What is required:
What you hand back must match the records word for word, with no pictures.

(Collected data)
= = = = =
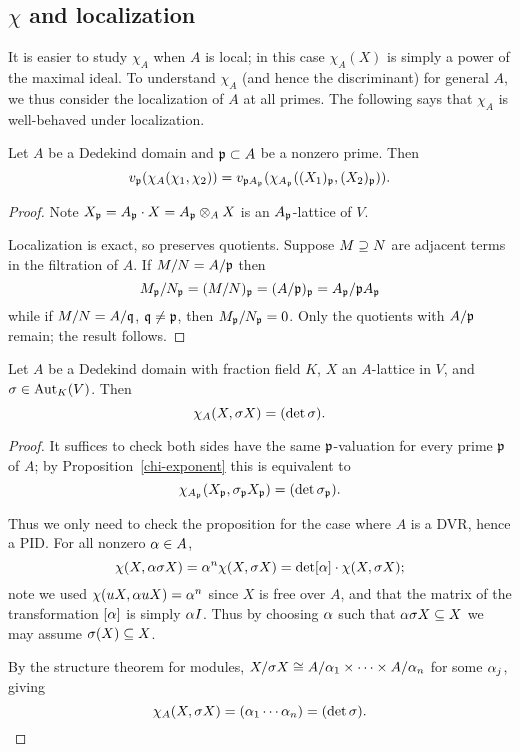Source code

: \subsection{$\chi$ and localization}
It is easier to study $\chi_A$ when $A$ is local; in this case $\chi_A(X)$ is simply a power of the maximal ideal. To understand $\chi_A$ (and hence the discriminant) for general $A$, we thus consider the localization of $A$ at all primes. The following says that $\chi_A$ is well-behaved under localization.
\begin{pr}%
Let $A$ be a Dedekind domain and $\mathfrak{p}\subset A$ be a nonzero prime. Then %
\[
v_{\mathfrak{p}}(\chi_A(\chi_1,\chi_2))
=v_{\mathfrak{p} A_{\mathfrak{p}}}(\chi_{A_{\mathfrak{p}}}((X_{1})_{\mathfrak{p}},(X_2)_{\mathfrak{p}})).
\]
\end{pr}
\begin{proof}
Note $X_{\mathfrak{p}}=A_{\mathfrak{p}}\cdot X=A_{\mathfrak{p}}\otimes_A X$ is an $A_{\mathfrak{p}}$-lattice of $V$.

Localization is exact, so preserves quotients. Suppose $M\supseteq N$ are adjacent terms in the filtration of $A$. If $M/N=A/\mathfrak{p}$ then \[M_{\mathfrak{p}}/N_{\mathfrak{p}}=(M/N)_{\mathfrak{p}}=(A/\mathfrak{p})_{\mathfrak{p}} =A_{\mathfrak{p}}/\mathfrak{p} A_{\mathfrak{p}}\]
while if $M/N=A/\mathfrak{q}$, $\mathfrak{q}\ne\mathfrak{p}$, then $M_{\mathfrak{p}}/N_{\mathfrak{p}}=0$. Only the quotients with $A/\mathfrak{p}$ remain; the result follows.
\end{proof}
\begin{pr}
Let $A$ be a Dedekind domain with fraction field $K$, $X$ an $A$-lattice in $V$, and $\sigma\in \operatorname{Aut}_K(V)$. Then  
\[
\chi_A(X,\sigma X)=(\det\sigma).
\]
\end{pr}
\begin{proof}
It suffices to check both sides have the same $\mathfrak{p}$-valuation for every prime $\mathfrak{p}$ of $A$; by Proposition~\ref{chi-exponent} this is equivalent to
\[
\chi_{A_{\mathfrak{p}}}(X_{\mathfrak{p}},\sigma_{\mathfrak{p}} X_{\mathfrak{p}})=(\det\sigma_{\mathfrak{p}}).
\]

Thus we only need to check the proposition for the case where $A$ is a DVR, hence a PID. For all nonzero $\alpha\in A$, 
\[
\chi(X,\alpha \sigma X)=\alpha^n \chi(X,\sigma X)=\det[\alpha]\cdot\chi(X,\sigma X);
\]
note we used $\chi(uX,\alpha uX)=\alpha^n$ since $X$ is free over $A$, and that the matrix of the transformation $[\alpha]$ is simply $\alpha I$.
Thus by choosing $\alpha$ such that $\alpha \sigma X\subseteq X$ we may assume $\sigma(X)\subseteq X$.

By the structure theorem for modules, $X/\sigma X\cong A/\alpha_1\times \cdots \times A/\alpha_n$ for some $\alpha_j$, giving
\[
\chi_A(X,\sigma X)=(\alpha_1\cdots \alpha_n)=(\det \sigma).
\]
\end{proof}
= = = = =
Output of the exercise:
Source code

: \subsection{$\chi$ and localization}
It is easier to study $\chi_A$ when $A$ is local; in this case $\chi_A(X)$ is simply a power of the maximal ideal. To understand $\chi_A$ (and hence the discriminant) for general $A$, we thus consider the localization of $A$ at all primes. The following says that $\chi_A$ is well-behaved under localization.
\begin{pr}%
Let $A$ be a Dedekind domain and $\mathfrak{p}\subset A$ be a nonzero prime. Then %
\[
v_{\mathfrak{p}}(\chi_A(\chi_1,\chi_2))
=v_{\mathfrak{p} A_{\mathfrak{p}}}(\chi_{A_{\mathfrak{p}}}((X_{1})_{\mathfrak{p}},(X_2)_{\mathfrak{p}})).
\]
\end{pr}
\begin{proof}
Note $X_{\mathfrak{p}}=A_{\mathfrak{p}}\cdot X=A_{\mathfrak{p}}\otimes_A X$ is an $A_{\mathfrak{p}}$-lattice of $V$.

Localization is exact, so preserves quotients. Suppose $M\supseteq N$ are adjacent terms in the filtration of $A$. If $M/N=A/\mathfrak{p}$ then \[M_{\mathfrak{p}}/N_{\mathfrak{p}}=(M/N)_{\mathfrak{p}}=(A/\mathfrak{p})_{\mathfrak{p}} =A_{\mathfrak{p}}/\mathfrak{p} A_{\mathfrak{p}}\]
while if $M/N=A/\mathfrak{q}$, $\mathfrak{q}\ne\mathfrak{p}$, then $M_{\mathfrak{p}}/N_{\mathfrak{p}}=0$. Only the quotients with $A/\mathfrak{p}$ remain; the result follows.
\end{proof}
\begin{pr}
Let $A$ be a Dedekind domain with fraction field $K$, $X$ an $A$-lattice in $V$, and $\sigma\in \operatorname{Aut}_K(V)$. Then  
\[
\chi_A(X,\sigma X)=(\det\sigma).
\]
\end{pr}
\begin{proof}
It suffices to check both sides have the same $\mathfrak{p}$-valuation for every prime $\mathfrak{p}$ of $A$; by Proposition~\ref{chi-exponent} this is equivalent to
\[
\chi_{A_{\mathfrak{p}}}(X_{\mathfrak{p}},\sigma_{\mathfrak{p}} X_{\mathfrak{p}})=(\det\sigma_{\mathfrak{p}}).
\]

Thus we only need to check the proposition for the case where $A$ is a DVR, hence a PID. For all nonzero $\alpha\in A$, 
\[
\chi(X,\alpha \sigma X)=\alpha^n \chi(X,\sigma X)=\det[\alpha]\cdot\chi(X,\sigma X);
\]
note we used $\chi(uX,\alpha uX)=\alpha^n$ since $X$ is free over $A$, and that the matrix of the transformation $[\alpha]$ is simply $\alpha I$.
Thus by choosing $\alpha$ such that $\alpha \sigma X\subseteq X$ we may assume $\sigma(X)\subseteq X$.

By the structure theorem for modules, $X/\sigma X\cong A/\alpha_1\times \cdots \times A/\alpha_n$ for some $\alpha_j$, giving
\[
\chi_A(X,\sigma X)=(\alpha_1\cdots \alpha_n)=(\det \sigma).
\]
\end{proof}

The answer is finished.